The second man sighed. “This always happens. I’m not lying.”
“Then how did you check into the hospital?” asked the first man.
“I didn’t. I was brought here.”
“By who?” asked the first man.
“I don’t know her name.”
The first man had had enough. He tried to raise himself out of his wheelchair. Huffing and puffing and red as a tomato, he eventually collapsed back against his seat and drifted slightly backward.
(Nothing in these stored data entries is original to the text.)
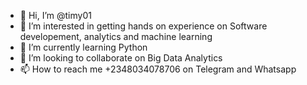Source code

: - 👋 Hi, I’m @timy01
- 👀 I’m interested in getting hands on experience on Software developement, analytics and machine learning
- 🌱 I’m currently learning Python
- 💞️ I’m looking to collaborate on Big Data Analytics
- 📫 How to reach me +2348034078706 on Telegram and Whatsapp

<!---
timy01/timy01 is a ✨ special ✨ repository because its `README.md` (this file) appears on your GitHub profile.
You can click the Preview link to take a look at your changes.
--->

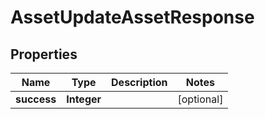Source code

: 

# AssetUpdateAssetResponse


## Properties

| Name | Type | Description | Notes |
|------------ | ------------- | ------------- | -------------|
|**success** | **Integer** |  |  [optional] |



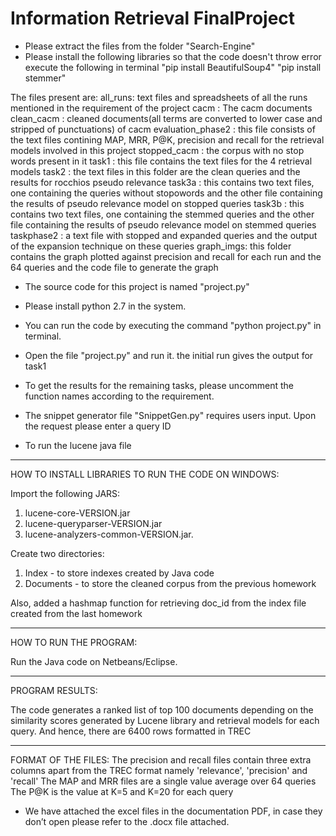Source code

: # Information Retrieval FinalProject
- Please extract the files from the folder "Search-Engine"
- Please install the following libraries so that the code doesn't throw error execute the following in terminal
"pip install BeautifulSoup4"
"pip install stemmer"

The files present are:
all_runs: text files and spreadsheets of all the runs mentioned in the requirement of the project
cacm : The cacm documents
clean_cacm : cleaned documents(all terms are converted to lower case and stripped of punctuations) of cacm
evaluation_phase2 : this file consists of the text files contining MAP, MRR, P@K, precision and recall for the retrieval models involved in this project
stopped_cacm : the corpus with no stop words present in it
task1 : this file contains the text files for the 4 retrieval models
task2 : the text files in this folder are the clean queries and the results for rocchios pseudo relevance
task3a : this contains two text files, one containing the queries without stopowords and the other file containing the results of pseudo relevance model on stopped queries
task3b : this contains two text files, one containing the stemmed queries and the other file containing the results of pseudo relevance model on stemmed queries
taskphase2 : a text file with stopped and expanded queries and the output of the expansion technique on these queries
graph_imgs: this folder contains the graph plotted against precision and recall for each run and the 64 queries and the code file to generate the graph


- The source code for this project is named "project.py"
- Please install python 2.7 in the system.
- You can run the code by executing the command "python project.py" in terminal.
- Open the file "project.py" and run it. the initial run gives the output for task1
- To get the results for the remaining tasks, please uncomment the function names according to the requirement.
- The snippet generator file "SnippetGen.py" requires users input. Upon the request please enter a query ID  

- To run the lucene java file
--------------------------------------------------------------------------------------------------------------

HOW TO INSTALL LIBRARIES TO RUN THE CODE ON WINDOWS:

Import the following JARS:
1) lucene-core-VERSION.jar
2) lucene-queryparser-VERSION.jar
3) lucene-analyzers-common-VERSION.jar.

Create two directories: 
1) Index - to store indexes created by Java code
2) Documents - to store the cleaned corpus from the previous homework

Also, added a hashmap function for retrieving doc_id from the index file created from the last homework

---------------------------------------------------------------------------------------------------------------

HOW TO RUN THE PROGRAM:

Run the Java code on Netbeans/Eclipse. 

--------------------------------------------------------------------------------------------------------------

PROGRAM RESULTS:

The code generates a ranked list of top 100 documents depending on the similarity scores generated by Lucene library and retrieval models for each query. And hence, there are 6400 rows formatted in TREC

-------------------------------------------------------------------------------------------------------------

FORMAT OF THE FILES:
The precision and recall files contain three extra columns apart from the TREC format namely 'relevance', 'precision' and 'recall'
The MAP and MRR files are a single value average over 64 queries
The P@K is the value at K=5 and K=20 for each query

* We have attached the excel files in the documentation PDF, in case they don’t open please refer to the .docx file attached.




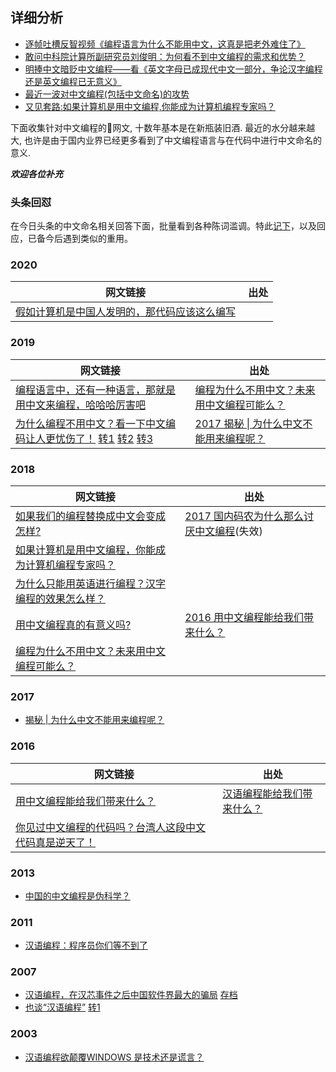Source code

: ## 详细分析
- [逐帧吐槽反智视频《编程语言为什么不能用中文，这真是把老外难住了》](https://zhuanlan.zhihu.com/p/152183403)
- [敢问中科院计算所副研究员刘俊明：为何看不到中文编程的需求和优势？](https://zhuanlan.zhihu.com/p/154348694)
- [明捧中文暗贬中文编程——看《英文字母已成现代中文一部分，争论汉字编程还是英文编程已无意义》](https://zhuanlan.zhihu.com/p/156085135)
- [最近一波对中文编程(包括中文命名)的攻势](https://zhuanlan.zhihu.com/p/40099718)
- [又见套路:如果计算机是用中文编程,你能成为计算机编程专家吗？](https://zhuanlan.zhihu.com/p/40611223)

下面收集针对中文编程的网文, 十数年基本是在新瓶装旧酒. 最近的水分越来越大, 也许是由于国内业界已经更多看到了中文编程语言与在代码中进行中文命名的意义.

***欢迎各位补充***
### 头条回怼

在今日头条的中文命名相关回答下面，批量看到各种陈词滥调。特此[记下](头条回怼.md)，以及回应，已备今后遇到类似的重用。

### 2020
| 网文链接 | 出处 |
| ------------- | ------------- |
| [假如计算机是中国人发明的，那代码应该这么编写](https://www.toutiao.com/i6847225451388076559/) | 

### 2019
| 网文链接 | 出处 |
| ------------- | ------------- |
| [编程语言中，还有一种语言，那就是用中文来编程，哈哈哈厉害吧](https://www.toutiao.com/a6700748018074780174/) | [编程为什么不用中文？未来用中文编程可能么？](https://www.toutiao.com/a6680298820351296014/)
| [为什么编程不用中文？看一下中文编码让人更忧伤了！](https://cloud.tencent.com/developer/news/394265) [转1](https://www.weibo.com/ttarticle/p/show?id=2309404338920430157053) [转2](https://kuaibao.qq.com/s/MEDIANEWSLIST?chlid=16412565) [转3](http://mini.eastday.com/a/190212171155288.html) | [2017 揭秘 \| 为什么中文不能用来编程呢？ ](https://www.sohu.com/a/207727131_100015376) |

### 2018

| 网文链接 | 出处 |
| ------------- | ------------- |
| [如果我们的编程替换成中文会变成怎样?](https://yq.aliyun.com/roundtable/120115/?spm=a2c4e.11154000.rtdmain.85.197037b0FDYre9&order=score&type=&p=4) | [2017 国内码农为什么那么讨厌中文编程](https://www.sohu.com/a/207727131_100015376)(失效) |
| [如果计算机是用中文编程，你能成为计算机编程专家吗？](https://www.toutiao.com/a6582150569895395843/) |
| [为什么只能用英语进行编程？汉字编程的效果怎么样？](http://www.androidchina.net/9257.html)
| [用中文编程真的有意义吗?](https://blog.csdn.net/jiadabin/article/details/80866303) | [2016 用中文编程能给我们带来什么？](http://www.techug.com/post/what-if-we-programming-with-chinese.html) 
| [编程为什么不用中文？未来用中文编程可能么？](https://blog.csdn.net/zwjweb/article/details/80709065)

### 2017 
- [ 揭秘 | 为什么中文不能用来编程呢？ ](https://www.sohu.com/a/207727131_100015376)

### 2016
| 网文链接 | 出处 |
| ------------- | ------------- |
| [用中文编程能给我们带来什么？](http://www.techug.com/post/what-if-we-programming-with-chinese.html) | [汉语编程能给我们带来什么？](https://blog.csdn.net/exiaoyin/article/details/52894434)
| [ 你见过中文编程的代码吗？台湾人这段中文代码真是逆天了！ ](https://yq.aliyun.com/articles/66621)

### 2013
- [ 中国的中文编程是伪科学？ ](http://www.admin10000.com/document/1486.html)

### 2011
- [汉语编程：程序员你们等不到了](http://developer.51cto.com/art/201107/274090.htm)

### 2007
- [汉语编程，在汉芯事件之后中国软件界最大的骗局](http://bbs.tianya.cn/post-free-1031084-1.shtml) [存档](https://web.archive.org/web/20140118220011/https://bbs.tianya.cn/post-free-1031084-1.shtml)
- [也谈“汉语编程”](https://blog.csdn.net/fuxi_man/article/details/1879013) [转1](http://www.voidcn.com/article/p-dbtubhnm-bht.html)

### 2003
- [汉语编程欲颠覆WINDOWS 是技术还是谎言？](http://tech.sina.com.cn/it/e/2003-08-06/1656217845.shtml)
After an awkward few minutes the second man spoke up. “Are you all right?”
The first man resolved to remain silent until he was rid of this second, aggravating man. But he did not. “If you don’t have a name, why don’t you just call yourself something?”
“I suppose I could,” said the second man diplomatically.
“Did your parents have names?”
“Pamela and Smiley.”
The first man breathed a sigh of strained relief. “And the woman who brought you here?”
“She hit me with her car.”
“But you don’t know her name?”
“She hit me with her car while I was in my apartment.”
The first man simply let his mouth droop into a lazy o of indignation.
“That’s the abbreviated story.”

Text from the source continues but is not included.